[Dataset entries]
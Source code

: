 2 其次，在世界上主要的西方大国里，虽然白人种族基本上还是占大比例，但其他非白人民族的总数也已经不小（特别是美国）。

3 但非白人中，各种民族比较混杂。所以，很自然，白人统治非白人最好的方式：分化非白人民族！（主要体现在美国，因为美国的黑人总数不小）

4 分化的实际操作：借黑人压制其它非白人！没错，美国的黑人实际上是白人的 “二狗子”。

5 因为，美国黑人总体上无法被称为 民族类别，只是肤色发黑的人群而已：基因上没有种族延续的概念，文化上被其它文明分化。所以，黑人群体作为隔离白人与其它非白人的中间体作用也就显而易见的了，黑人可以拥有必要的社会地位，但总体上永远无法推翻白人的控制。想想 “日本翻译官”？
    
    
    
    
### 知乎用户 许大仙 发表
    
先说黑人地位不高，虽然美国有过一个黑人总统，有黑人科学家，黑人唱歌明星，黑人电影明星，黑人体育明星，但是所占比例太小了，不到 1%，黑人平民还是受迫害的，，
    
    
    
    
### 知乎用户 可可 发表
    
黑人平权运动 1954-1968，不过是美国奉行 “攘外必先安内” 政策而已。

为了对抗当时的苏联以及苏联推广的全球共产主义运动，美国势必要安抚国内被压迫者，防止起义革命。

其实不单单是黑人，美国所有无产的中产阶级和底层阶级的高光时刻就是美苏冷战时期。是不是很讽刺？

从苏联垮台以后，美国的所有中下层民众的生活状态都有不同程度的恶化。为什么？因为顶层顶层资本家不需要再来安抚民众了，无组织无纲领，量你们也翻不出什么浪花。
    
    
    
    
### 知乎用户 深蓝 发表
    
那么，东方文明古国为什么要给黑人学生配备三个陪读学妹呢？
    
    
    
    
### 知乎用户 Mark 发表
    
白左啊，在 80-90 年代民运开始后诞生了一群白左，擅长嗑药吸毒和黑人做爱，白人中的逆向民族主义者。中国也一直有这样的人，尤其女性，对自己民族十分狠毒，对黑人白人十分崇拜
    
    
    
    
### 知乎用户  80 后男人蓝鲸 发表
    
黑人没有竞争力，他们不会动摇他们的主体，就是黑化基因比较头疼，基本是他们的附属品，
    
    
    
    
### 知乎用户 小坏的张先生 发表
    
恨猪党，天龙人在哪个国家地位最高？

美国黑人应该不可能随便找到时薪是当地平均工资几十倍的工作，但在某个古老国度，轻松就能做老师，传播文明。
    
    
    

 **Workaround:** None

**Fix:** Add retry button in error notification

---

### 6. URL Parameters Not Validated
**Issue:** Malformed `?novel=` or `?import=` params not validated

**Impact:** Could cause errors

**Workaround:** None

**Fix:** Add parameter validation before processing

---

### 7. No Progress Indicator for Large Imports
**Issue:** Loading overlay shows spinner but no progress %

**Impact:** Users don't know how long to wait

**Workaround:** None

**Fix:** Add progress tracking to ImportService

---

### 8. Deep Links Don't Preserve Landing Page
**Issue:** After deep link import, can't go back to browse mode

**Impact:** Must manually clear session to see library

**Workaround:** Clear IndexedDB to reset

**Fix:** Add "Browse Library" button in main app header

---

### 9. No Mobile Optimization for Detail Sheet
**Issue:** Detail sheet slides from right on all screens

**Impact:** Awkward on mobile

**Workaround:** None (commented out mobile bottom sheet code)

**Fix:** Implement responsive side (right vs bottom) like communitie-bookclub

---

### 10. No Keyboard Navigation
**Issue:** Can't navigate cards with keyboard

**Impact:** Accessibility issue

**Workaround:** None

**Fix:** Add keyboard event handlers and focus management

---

What the task asks: All lines from the beginning of the entries through the line marked "### 7. No Progress" are to be output exactly; nothing else belongs in the answer.

Finished task:
Source code

: 2 其次，在世界上主要的西方大国里，虽然白人种族基本上还是占大比例，但其他非白人民族的总数也已经不小（特别是美国）。

3 但非白人中，各种民族比较混杂。所以，很自然，白人统治非白人最好的方式：分化非白人民族！（主要体现在美国，因为美国的黑人总数不小）

4 分化的实际操作：借黑人压制其它非白人！没错，美国的黑人实际上是白人的 “二狗子”。

5 因为，美国黑人总体上无法被称为 民族类别，只是肤色发黑的人群而已：基因上没有种族延续的概念，文化上被其它文明分化。所以，黑人群体作为隔离白人与其它非白人的中间体作用也就显而易见的了，黑人可以拥有必要的社会地位，但总体上永远无法推翻白人的控制。想想 “日本翻译官”？
    
    
    
    
### 知乎用户 许大仙 发表
    
先说黑人地位不高，虽然美国有过一个黑人总统，有黑人科学家，黑人唱歌明星，黑人电影明星，黑人体育明星，但是所占比例太小了，不到 1%，黑人平民还是受迫害的，，
    
    
    
    
### 知乎用户 可可 发表
    
黑人平权运动 1954-1968，不过是美国奉行 “攘外必先安内” 政策而已。

为了对抗当时的苏联以及苏联推广的全球共产主义运动，美国势必要安抚国内被压迫者，防止起义革命。

其实不单单是黑人，美国所有无产的中产阶级和底层阶级的高光时刻就是美苏冷战时期。是不是很讽刺？

从苏联垮台以后，美国的所有中下层民众的生活状态都有不同程度的恶化。为什么？因为顶层顶层资本家不需要再来安抚民众了，无组织无纲领，量你们也翻不出什么浪花。
    
    
    
    
### 知乎用户 深蓝 发表
    
那么，东方文明古国为什么要给黑人学生配备三个陪读学妹呢？
    
    
    
    
### 知乎用户 Mark 发表
    
白左啊，在 80-90 年代民运开始后诞生了一群白左，擅长嗑药吸毒和黑人做爱，白人中的逆向民族主义者。中国也一直有这样的人，尤其女性，对自己民族十分狠毒，对黑人白人十分崇拜
    
    
    
    
### 知乎用户  80 后男人蓝鲸 发表
    
黑人没有竞争力，他们不会动摇他们的主体，就是黑化基因比较头疼，基本是他们的附属品，
    
    
    
    
### 知乎用户 小坏的张先生 发表
    
恨猪党，天龙人在哪个国家地位最高？

美国黑人应该不可能随便找到时薪是当地平均工资几十倍的工作，但在某个古老国度，轻松就能做老师，传播文明。
    
    
    

 **Workaround:** None

**Fix:** Add retry button in error notification

---

### 6. URL Parameters Not Validated
**Issue:** Malformed `?novel=` or `?import=` params not validated

**Impact:** Could cause errors

**Workaround:** None

**Fix:** Add parameter validation before processing

---

### 7. No Progress Indicator for Large Imports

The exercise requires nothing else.